*** EXERCISE INPUTS Section Begins ***

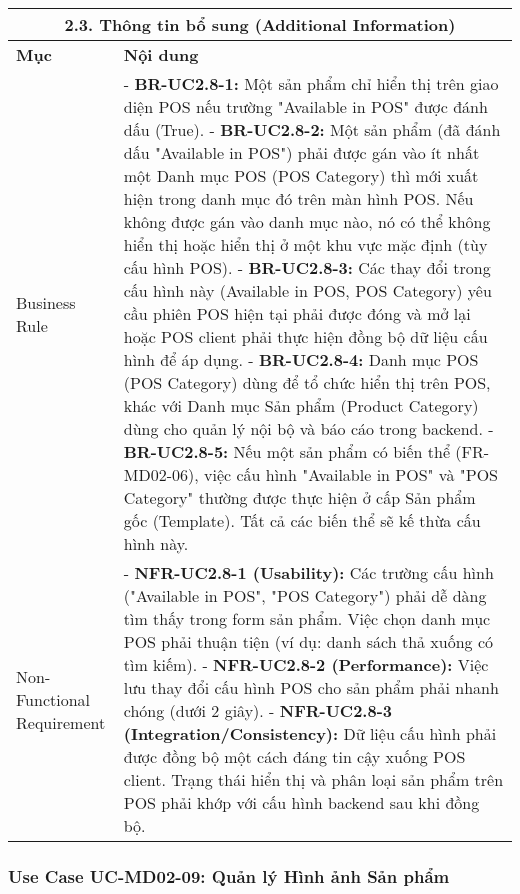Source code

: \begin{longtable}{|m{4cm}|p{11cm}|}
\hline
\multicolumn{2}{|c|}{\textbf{2.3. Thông tin bổ sung (Additional Information)}} \\
\hline
\textbf{Mục} & \textbf{Nội dung} \\
\hline
Business Rule & - \textbf{BR-UC2.8-1:} Một sản phẩm chỉ hiển thị trên giao diện POS nếu trường "Available in POS" được đánh dấu (True). \newline - \textbf{BR-UC2.8-2:} Một sản phẩm (đã đánh dấu "Available in POS") phải được gán vào ít nhất một Danh mục POS (POS Category) thì mới xuất hiện trong danh mục đó trên màn hình POS. Nếu không được gán vào danh mục nào, nó có thể không hiển thị hoặc hiển thị ở một khu vực mặc định (tùy cấu hình POS). \newline - \textbf{BR-UC2.8-3:} Các thay đổi trong cấu hình này (Available in POS, POS Category) yêu cầu phiên POS hiện tại phải được đóng và mở lại hoặc POS client phải thực hiện đồng bộ dữ liệu cấu hình để áp dụng. \newline - \textbf{BR-UC2.8-4:} Danh mục POS (POS Category) dùng để tổ chức hiển thị trên POS, khác với Danh mục Sản phẩm (Product Category) dùng cho quản lý nội bộ và báo cáo trong backend. \newline - \textbf{BR-UC2.8-5:} Nếu một sản phẩm có biến thể (FR-MD02-06), việc cấu hình "Available in POS" và "POS Category" thường được thực hiện ở cấp Sản phẩm gốc (Template). Tất cả các biến thể sẽ kế thừa cấu hình này. \\
\hline
Non-Functional Requirement & - \textbf{NFR-UC2.8-1 (Usability):} Các trường cấu hình ("Available in POS", "POS Category") phải dễ dàng tìm thấy trong form sản phẩm. Việc chọn danh mục POS phải thuận tiện (ví dụ: danh sách thả xuống có tìm kiếm). \newline - \textbf{NFR-UC2.8-2 (Performance):} Việc lưu thay đổi cấu hình POS cho sản phẩm phải nhanh chóng (dưới 2 giây). \newline - \textbf{NFR-UC2.8-3 (Integration/Consistency):} Dữ liệu cấu hình phải được đồng bộ một cách đáng tin cậy xuống POS client. Trạng thái hiển thị và phân loại sản phẩm trên POS phải khớp với cấu hình backend sau khi đồng bộ. \\
\hline

\end{longtable}

\subsubsection{Use Case UC-MD02-09: Quản lý Hình ảnh Sản phẩm}

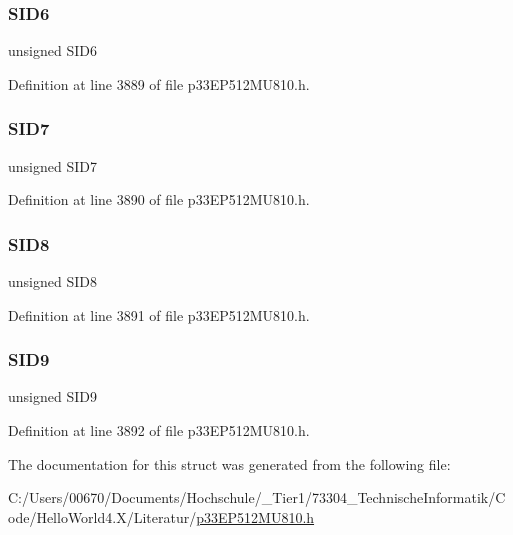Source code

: \subsubsection{\texorpdfstring{S\+I\+D6}{SID6}}
{\footnotesize\ttfamily unsigned S\+I\+D6}



Definition at line 3889 of file p33\+E\+P512\+M\+U810.\+h.

\mbox{\label{structtag_c1_r_x_f3_s_i_d_b_i_t_s_a34097fb76decd431701fa2d86a22328e}} 
\subsubsection{\texorpdfstring{S\+I\+D7}{SID7}}
{\footnotesize\ttfamily unsigned S\+I\+D7}



Definition at line 3890 of file p33\+E\+P512\+M\+U810.\+h.

\mbox{\label{structtag_c1_r_x_f3_s_i_d_b_i_t_s_afe74894633244fdb0b0c01b4e8c522e7}} 
\subsubsection{\texorpdfstring{S\+I\+D8}{SID8}}
{\footnotesize\ttfamily unsigned S\+I\+D8}



Definition at line 3891 of file p33\+E\+P512\+M\+U810.\+h.

\mbox{\label{structtag_c1_r_x_f3_s_i_d_b_i_t_s_a33587704948067005c2a6a3ccc503c99}} 
\subsubsection{\texorpdfstring{S\+I\+D9}{SID9}}
{\footnotesize\ttfamily unsigned S\+I\+D9}



Definition at line 3892 of file p33\+E\+P512\+M\+U810.\+h.



The documentation for this struct was generated from the following file\+:\begin{DoxyCompactItemize}
\item 
C\+:/\+Users/00670/\+Documents/\+Hochschule/\+\_\+\+Tier1/73304\+\_\+\+Technische\+Informatik/\+Code/\+Hello\+World4.\+X/\+Literatur/\hyperlink{p33_e_p512_m_u810_8h}{p33\+E\+P512\+M\+U810.\+h}\end{DoxyCompactItemize}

*** EXERCISE INPUTS Section Ends ***

**INSTRUCTIONS TO FOLLOW:** Return all entries preceding this task exactly as they stand, leaving any picture out.

**ANSWER TO THIS PROBLEM:**
Source code

: \begin{longtable}{|m{4cm}|p{11cm}|}
\hline
\multicolumn{2}{|c|}{\textbf{2.3. Thông tin bổ sung (Additional Information)}} \\
\hline
\textbf{Mục} & \textbf{Nội dung} \\
\hline
Business Rule & - \textbf{BR-UC2.8-1:} Một sản phẩm chỉ hiển thị trên giao diện POS nếu trường "Available in POS" được đánh dấu (True). \newline - \textbf{BR-UC2.8-2:} Một sản phẩm (đã đánh dấu "Available in POS") phải được gán vào ít nhất một Danh mục POS (POS Category) thì mới xuất hiện trong danh mục đó trên màn hình POS. Nếu không được gán vào danh mục nào, nó có thể không hiển thị hoặc hiển thị ở một khu vực mặc định (tùy cấu hình POS). \newline - \textbf{BR-UC2.8-3:} Các thay đổi trong cấu hình này (Available in POS, POS Category) yêu cầu phiên POS hiện tại phải được đóng và mở lại hoặc POS client phải thực hiện đồng bộ dữ liệu cấu hình để áp dụng. \newline - \textbf{BR-UC2.8-4:} Danh mục POS (POS Category) dùng để tổ chức hiển thị trên POS, khác với Danh mục Sản phẩm (Product Category) dùng cho quản lý nội bộ và báo cáo trong backend. \newline - \textbf{BR-UC2.8-5:} Nếu một sản phẩm có biến thể (FR-MD02-06), việc cấu hình "Available in POS" và "POS Category" thường được thực hiện ở cấp Sản phẩm gốc (Template). Tất cả các biến thể sẽ kế thừa cấu hình này. \\
\hline
Non-Functional Requirement & - \textbf{NFR-UC2.8-1 (Usability):} Các trường cấu hình ("Available in POS", "POS Category") phải dễ dàng tìm thấy trong form sản phẩm. Việc chọn danh mục POS phải thuận tiện (ví dụ: danh sách thả xuống có tìm kiếm). \newline - \textbf{NFR-UC2.8-2 (Performance):} Việc lưu thay đổi cấu hình POS cho sản phẩm phải nhanh chóng (dưới 2 giây). \newline - \textbf{NFR-UC2.8-3 (Integration/Consistency):} Dữ liệu cấu hình phải được đồng bộ một cách đáng tin cậy xuống POS client. Trạng thái hiển thị và phân loại sản phẩm trên POS phải khớp với cấu hình backend sau khi đồng bộ. \\
\hline

\end{longtable}

\subsubsection{Use Case UC-MD02-09: Quản lý Hình ảnh Sản phẩm}

Source code

: \subsubsection{\texorpdfstring{S\+I\+D6}{SID6}}
{\footnotesize\ttfamily unsigned S\+I\+D6}



Definition at line 3889 of file p33\+E\+P512\+M\+U810.\+h.

\mbox{\label{structtag_c1_r_x_f3_s_i_d_b_i_t_s_a34097fb76decd431701fa2d86a22328e}} 
\subsubsection{\texorpdfstring{S\+I\+D7}{SID7}}
{\footnotesize\ttfamily unsigned S\+I\+D7}



Definition at line 3890 of file p33\+E\+P512\+M\+U810.\+h.

\mbox{\label{structtag_c1_r_x_f3_s_i_d_b_i_t_s_afe74894633244fdb0b0c01b4e8c522e7}} 
\subsubsection{\texorpdfstring{S\+I\+D8}{SID8}}
{\footnotesize\ttfamily unsigned S\+I\+D8}



Definition at line 3891 of file p33\+E\+P512\+M\+U810.\+h.

\mbox{\label{structtag_c1_r_x_f3_s_i_d_b_i_t_s_a33587704948067005c2a6a3ccc503c99}} 
\subsubsection{\texorpdfstring{S\+I\+D9}{SID9}}
{\footnotesize\ttfamily unsigned S\+I\+D9}



Definition at line 3892 of file p33\+E\+P512\+M\+U810.\+h.



The documentation for this struct was generated from the following file\+:\begin{DoxyCompactItemize}
\item 
C\+:/\+Users/00670/\+Documents/\+Hochschule/\+\_\+\+Tier1/73304\+\_\+\+Technische\+Informatik/\+Code/\+Hello\+World4.\+X/\+Literatur/\hyperlink{p33_e_p512_m_u810_8h}{p33\+E\+P512\+M\+U810.\+h}\end{DoxyCompactItemize}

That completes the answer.